Die Straße gehört grundsätzlich der Allgemeinheit. Damit ein reibungsloses Miteinander auf der Straße möglich ist, stellt die sachlich und örtlich zuständige Behörde Regeln im Sinne des Straßenverkehrsrechts auf. Eine Regel lautet, in bestimmten Bereich ist Parkverbot. Diese Regel darf nicht willkürlich aufgestellt werden, es muß ein tatsächliches Bedürfnis bestehen.

Bevor also das Parkverbot angebracht wurde, hat man geprüft, ob dieses überhaupt erforderlich ist. Wurde dieses bejaht, dann gilt das Parkverbot für alle Verkehrsteilnehmer im öffentlichen Verkehrsraum.

Ich denke mal, dass du die Antwort selbst bereits gegeben hast:
"Vor unserem Grundstück ist zusätzlich noch Parkverbot".

Wenn da Parkverbot ist, dann ist da Parkverbot. Ohne wenn und aber. Sonderregelungen für etwaige Anwohner gibt es nicht, es sei denn es stünde dort ein entsprechendes Hinweisschild, das das Parken für Anwohner ausdrücklich erlaubt. Dies ist aber wohl nicht der Fall. Also gilt dort Parkverbot.

Wie sinnlos ist das denn dann aber? NIRGENDWO in der ganzen Stadt ist Parkverbot, außer bei uns. Man könnte das auch als Diskriminierung sehen. Bei den  ENGSTEN Gassen ist nirgendwo Halteverbot, egal bei welcher Ein - und  Ausfahrt vorm eigenem Grundstück.

Dann sollte bei der anderen Straße auch Parkverbot sein, denn sie gefährden uns deutlich mehr, als wir die anderen bei unserer 2. Ein - und Ausfahrt.

@xvaluableworld

Ihr könnt ja mal versuchen, das Parkverbot dort abschaffen zu lassen.

@ettchen

Die Stadtverwaltung sagte bzw. das Ordnungsamt, es interessiert sie nicht. 

@xvaluableworld

Dann ist das so und dann müsst ihr das eben so akzeptieren.

@ettchen

Dann sehe ich aber auch nicht ein, dass mein Vater die Straße, den Teer und alles zahlen muss. Ist doch schwachsinnig. 

Der gleiche Mist ist bei der anderen Straße ok, aber bei unserer nicht.
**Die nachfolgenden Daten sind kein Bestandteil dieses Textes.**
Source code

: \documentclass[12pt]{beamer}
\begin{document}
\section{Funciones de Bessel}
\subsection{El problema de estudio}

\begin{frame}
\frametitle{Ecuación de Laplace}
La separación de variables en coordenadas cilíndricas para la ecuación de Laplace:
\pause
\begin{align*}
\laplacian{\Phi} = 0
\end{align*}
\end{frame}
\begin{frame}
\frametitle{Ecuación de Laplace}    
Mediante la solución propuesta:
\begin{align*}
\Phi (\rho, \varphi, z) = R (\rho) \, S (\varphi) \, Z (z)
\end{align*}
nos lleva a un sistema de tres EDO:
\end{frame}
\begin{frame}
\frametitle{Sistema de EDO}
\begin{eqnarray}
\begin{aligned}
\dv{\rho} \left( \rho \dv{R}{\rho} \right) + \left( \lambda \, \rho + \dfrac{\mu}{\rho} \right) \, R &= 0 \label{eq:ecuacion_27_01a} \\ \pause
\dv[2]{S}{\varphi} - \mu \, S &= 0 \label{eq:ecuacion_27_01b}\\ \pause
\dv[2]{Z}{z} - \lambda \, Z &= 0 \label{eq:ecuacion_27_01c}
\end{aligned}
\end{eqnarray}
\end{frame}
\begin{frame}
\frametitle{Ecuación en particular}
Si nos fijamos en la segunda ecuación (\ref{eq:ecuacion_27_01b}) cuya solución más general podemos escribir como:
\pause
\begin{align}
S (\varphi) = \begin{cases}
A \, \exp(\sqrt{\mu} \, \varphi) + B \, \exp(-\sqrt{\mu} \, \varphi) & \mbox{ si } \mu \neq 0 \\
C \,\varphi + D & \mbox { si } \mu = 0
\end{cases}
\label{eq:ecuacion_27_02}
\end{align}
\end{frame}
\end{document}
Echt toll.

@xvaluableworld

Der langen Rede kurzer Sinn:

Da ist Parkverbot, ob dir das gefällt oder nicht. Ihr könnt ja umziehen, wenn euch das da nicht passt.

@ettchen

Oder eines der 6 Autos oder das Wohnmobil abschaffen. Oder das 6. Auto in der nächsten Strasse parken. Halteverbote gibts ja nirgendwo sonst. Allerdings auch kein Anrecht darauf, auf der öffentlichen Strasse vor dem eigenen Grundstück parken zu dürfen.

@xvaluableworld

Wenn es das Ordnungsamt so sagt, sollte man nicht mehr mit denen reden, sondern schriftlich Widerspruch gegen das Parkverbot einlegen. Du hast nach Kenntnis des Parkverbotes (besser eingeschränktes Halteverbot) 1 Jahr Zeit, in den Widerspruch zu gehen. 

Straße und Bürgersteig ist in der Regel von der Stadt und daher gibt es immer ein Ticket, weil Einfahrten frei sein sollen/müssen.

Wieso sollte denn die EIGENE Ein - und Ausfahrt frei sein? Dort geht nur der Grundstücksberechtigte rein und raus? Alle anderen parken auch vor ihrer EIGENEN Ein - und  Ausfahrt.

@johnnymcmuff

Alles ist voller Autos? Wir haben 6 Autos und ein Wohnmobil. Unsere 2 Höfe sind voll. Da kann auch keine Feuerwehr rein.